Shipping Giant Settles False Delivery Claims


     (CN) – UPS agreed to a $4 million settlement with 14 states and three cities for claims that it charged overnight rates for late deliveries.
     The deal comes on the heels of a $25 million settlement reached earlier this year between UPS and the federal government based on a whistleblower lawsuit that claimed the company had been systematically overcharging government clients since 2004.
     UPS provides delivery services to scores of federal agencies through contracts with the General Services Administration and the U.S. Transportation Command — an agency that supports the U.S. Defense Department.
     The allegations stem from a 2011 complaint filed against UPS by former employee Robert Fulk. He said that the package delivery company made up false reasons for late deliveries and entered incorrect delivery times to make it appear that deliveries arrived on time.
     “From at least 2004, UPS employed these and other techniques to make false claims amounting to hundreds of millions of dollars as well as to avoid paying its promised money-back guarantee to federal, state and local government customers,” according to Fulk’s federal complaint, which was filed in Alexandria, Va.

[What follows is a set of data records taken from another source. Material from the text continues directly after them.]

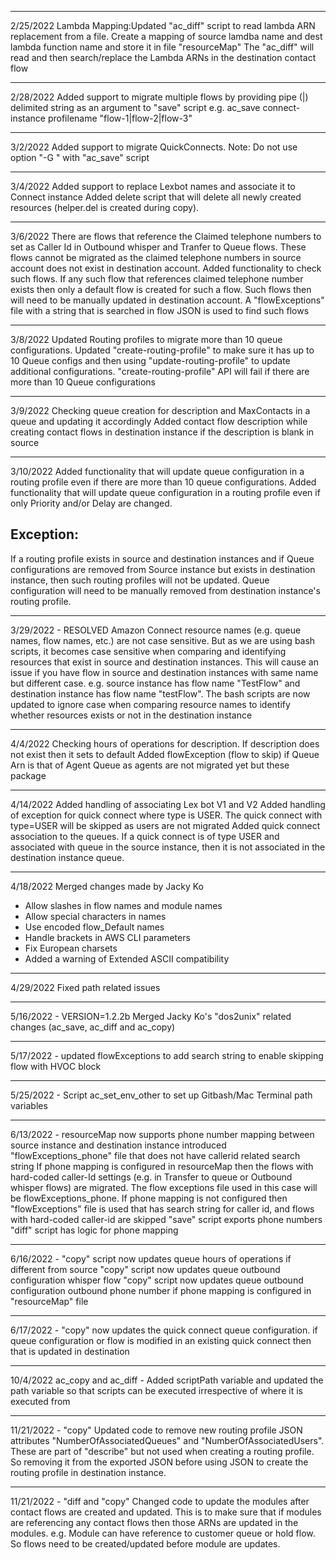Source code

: -----------------------------------
2/25/2022
Lambda Mapping:Updated "ac_diff" script to read lambda ARN replacement from a file.
	Create a mapping of source lamdba name and dest lambda function name and store it in file "resourceMap"
	The "ac_diff" will read and then search/replace the Lambda ARNs in the destination contact flow

-----------------------------------
2/28/2022
Added support to migrate multiple flows by providing pipe (|) delimited string as an argument to "save" script
	e.g. ac_save connect-instance profilename "flow-1|flow-2|flow-3"

-----------------------------------
3/2/2022
Added support to migrate QuickConnects. 
Note: 
Do not use option "-G <flows-to-skip>" with "ac_save" script

-----------------------------------
3/4/2022
Added support to replace Lexbot names and associate it to Connect instance
Added delete script that will delete all newly created resources (helper.del is created during copy).

-----------------------------------
3/6/2022
There are flows that reference the Claimed telephone numbers to set as Caller Id in Outbound whisper and Tranfer to Queue flows.
These flows cannot be migrated as the claimed telephone numbers in source account does not exist in destination account. 
Added functionality to check such flows. If any such flow that references claimed telephone number exists then only a default flow is created 
for such a flow. Such flows then will need to be manually updated in destination account. 
A "flowExceptions" file with a string that is searched in flow JSON is used to find such flows

-----------------------------------
3/8/2022
Updated Routing profiles to migrate more than 10 queue configurations. Updated "create-routing-profile" to make sure it has up to 10 Queue configs and then using "update-routing-profile" to update additional configurations. "create-routing-profile" API will fail if there are more than 10 Queue configurations

-----------------------------------
3/9/2022
Checking queue creation for description and MaxContacts in a queue and updating it accordingly
Added contact flow description while creating contact flows in destination instance if the description is blank in source

-----------------------------------
3/10/2022
Added functionality that will update queue configuration in a routing profile even if there are more than 10 queue configurations.
Added functionality that will update queue configuration in a routing profile even if only Priority and/or Delay are changed.

Exception:
----------
If a routing profile exists in source and destination instances and if Queue configurations are removed from Source instance but exists
in destination instance, then such routing profiles will not be updated. Queue configuration will need to be manually removed from destination instance's routing profile.

-----------------------------------
3/29/2022 - RESOLVED
Amazon Connect resource names (e.g. queue names, flow names, etc.) are not case sensitive. But as we are using bash scripts,
it becomes case sensitive when comparing and identifying resources that exist in source and destination instances.
This will cause an issue if you have flow in source and destination instances with same name but different case.
e.g. source instance has flow name "TestFlow" and destination instance has flow name "testFlow".
The bash scripts are now updated to ignore case when comparing resource names to identify whether resources exists or not in the destination instance

-----------------------------------
4/4/2022
Checking hours of operations for description. If description does not exist then it sets to default
Added flowException (flow to skip) if Queue Arn is that of Agent Queue as agents are not migrated yet but these package

-----------------------------------
4/14/2022
Added handling of associating Lex bot V1 and V2
Added handling of exception for quick connect where type is USER. The quick connect with type=USER will be skipped as users are not migrated
Added quick connect association to the queues. If a quick connect is of type USER and associated with queue in the source instance,
then it is not associated in the destination instance queue.

-----------------------------------
4/18/2022
Merged changes made by Jacky Ko
- Allow slashes in flow names and module names
- Allow special characters in names
- Use encoded flow_Default names
- Handle brackets in AWS CLI parameters
- Fix European charsets
- Added a warning of Extended ASCII compatibility

------------------------------------------------------------
4/29/2022
Fixed path related issues

------------------------------------------------------------
5/16/2022 - VERSION=1.2.2b
Merged Jacky Ko's "dos2unix" related changes (ac_save, ac_diff and ac_copy)

------------------------------------------------------------
5/17/2022 -
updated flowExceptions to add search string to enable skipping flow with HVOC block

------------------------------------------------------------
5/25/2022 -
Script ac_set_env_other to set up Gitbash/Mac Terminal path variables

------------------------------------------------------------
6/13/2022 -
resourceMap now supports phone number mapping between source instance and destination instance
introduced "flowExceptions_phone" file that does not have callerid related search string
If phone mapping is configured in resourceMap then the flows with hard-coded caller-Id settings (e.g. in Transfer to queue or Outbound whisper flows)
are migrated. The flow exceptions file used in this case will be flowExceptions_phone.
If phone mapping is not configured then "flowExceptions" file is used that has search string for caller id, and flows with hard-coded caller-id are skipped
"save" script exports phone numbers
"diff" script has logic for phone mapping

------------------------------------------------------------
6/16/2022 -
"copy" script now updates queue hours of operations if different from source
"copy" script now updates queue outbound configuration whisper flow
"copy" script now updates queue outbound configuration outbound phone number if phone mapping is configured in "resourceMap" file

------------------------------------------------------------
6/17/2022 -
"copy" now updates the quick connect queue configuration. if queue configuration or flow is modified in an existing quick connect then that is updated in destination

------------------------------------------------------------
10/4/2022
ac_copy and ac_diff - Added scriptPath variable and updated the path variable so that scripts can be executed irrespective of where it is executed from

------------------------------------------------------------
11/21/2022 -
"copy" Updated code to remove new routing profile JSON attributes "NumberOfAssociatedQueues" and "NumberOfAssociatedUsers". These are part of "describe" but not used when creating a routing profile. So removing it from the exported JSON before using JSON to create the routing profile in destination instance.

------------------------------------------------------------
11/21/2022 -
"diff and "copy" Changed code to update the modules after contact flows are created and updated. This is to make sure that if modules are referencing any contact flows
then those ARNs are updated in the modules. e.g. Module can have reference to customer queue or hold flow. So flows need to be created/updated before module are updates.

     Last week’s settlement included the attorneys general of New York, California, Massachusetts, Delaware, Florida, Hawaii, Illinois, Indiana, Minnesota, Montana, New Mexico, North Carolina, Tennessee and Virginia, along with New York City, Chicago and Washington D.C.
     New York will get $1.2 million in the settlement, according to Eric Schneiderman, the state’s attorney general.
     “UPS improperly profited from charging New York State government entities – and ultimately our taxpayers – when its employees failed to meet its guaranteed delivery times for overnight deliveries,” Schneiderman said in a statement. “Corporations that improperly profit at the expense of taxpayers will be held to account.”
     In addition to the settlement payment, UPS implemented training, monitoring, and reporting compliance programs for potential delivery failures or policy violations, according to a press release from Virginia Attorney General Mark Herring.
     UPS says it remains in good standing with the state and municipal governments.
     “We resolved all the claims with UPS on this issue,” UPS spokesperson Susan Rosenberg said. “When we were notified of the issues, UPS focused to improve our training, systems and technology for better customer service. Those actions have been taken.”
     The delivery company disputed the federal government’s claims earlier this year. Its settlement did not include an admission of liability by UPS.
     UPS is the world’s largest package delivery company, averaging 18 million parcels per day worldwide, according to a U.S. Securities and Exchange Commission filing.